*** Data records ***
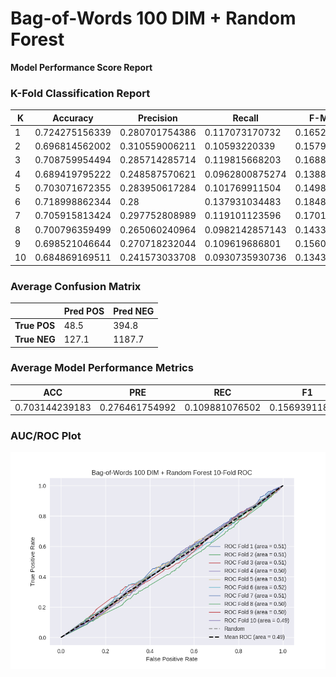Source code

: # Bag-of-Words 100 DIM + Random Forest
**Model Performance Score Report**

### K-Fold Classification Report
| K | Accuracy | Precision | Recall | F-Measure | AUC | Kappa |
| --- | --- | --- | --- | --- | --- | --- |
| 1 | 0.724275156339 | 0.280701754386 | 0.117073170732 | 0.165232358003 | 0.51294725994 | 0.0324850667813 |
| 2 | 0.696814562002 | 0.310559006211 | 0.10593220339 | 0.157977883096 | 0.50980902549 | 0.0247869029901 |
| 3 | 0.708759954494 | 0.285714285714 | 0.119815668203 | 0.168831168831 | 0.510814178512 | 0.026872745829 |
| 4 | 0.689419795222 | 0.248587570621 | 0.0962800875274 | 0.13880126183 | 0.497025516477 | -0.00742448000302 |
| 5 | 0.703071672355 | 0.283950617284 | 0.101769911504 | 0.14983713355 | 0.506474542276 | 0.016386484366 |
| 6 | 0.718998862344 | 0.28 | 0.137931034483 | 0.184818481848 | 0.515711079372 | 0.0382037503821 |
| 7 | 0.705915813424 | 0.297752808989 | 0.119101123596 | 0.170144462279 | 0.51194964786 | 0.0298116808673 |
| 8 | 0.700796359499 | 0.265060240964 | 0.0982142857143 | 0.14332247557 | 0.502542257361 | 0.00641254314068 |
| 9 | 0.698521046644 | 0.270718232044 | 0.109619686801 | 0.156050955414 | 0.504466593973 | 0.0111121724456 |
| 10 | 0.684869169511 | 0.241573033708 | 0.0930735930736 | 0.134375 | 0.494453463203 | -0.013828165988 |

### Average Confusion Matrix
| | Pred POS | Pred NEG |
| --- | --- | --- |
| **True POS** | 48.5 | 394.8 |
| **True NEG** | 127.1 | 1187.7 |

### Average Model Performance Metrics
| ACC | PRE | REC | F1 | AUC | KAPP |
| --- | --- | --- | --- | --- | --- |
| 0.703144239183 | 0.276461754992 | 0.109881076502 | 0.156939118042 | 0.506619356446 | 0.0164818700811 |

### AUC/ROC Plot
![ROC Plot](bag-of-words_100_dim_+_random_forest_auc-plot.png)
*** End of Data records ***
- Exercise description
Give the lines again exactly, starting where the entries begin and stopping once the line with "0.510814178512 | 0.026872745829 |" is included; pictures are not copied.

- Task solution
Source code

: # Bag-of-Words 100 DIM + Random Forest
**Model Performance Score Report**

### K-Fold Classification Report
| K | Accuracy | Precision | Recall | F-Measure | AUC | Kappa |
| --- | --- | --- | --- | --- | --- | --- |
| 1 | 0.724275156339 | 0.280701754386 | 0.117073170732 | 0.165232358003 | 0.51294725994 | 0.0324850667813 |
| 2 | 0.696814562002 | 0.310559006211 | 0.10593220339 | 0.157977883096 | 0.50980902549 | 0.0247869029901 |
| 3 | 0.708759954494 | 0.285714285714 | 0.119815668203 | 0.168831168831 | 0.510814178512 | 0.026872745829 |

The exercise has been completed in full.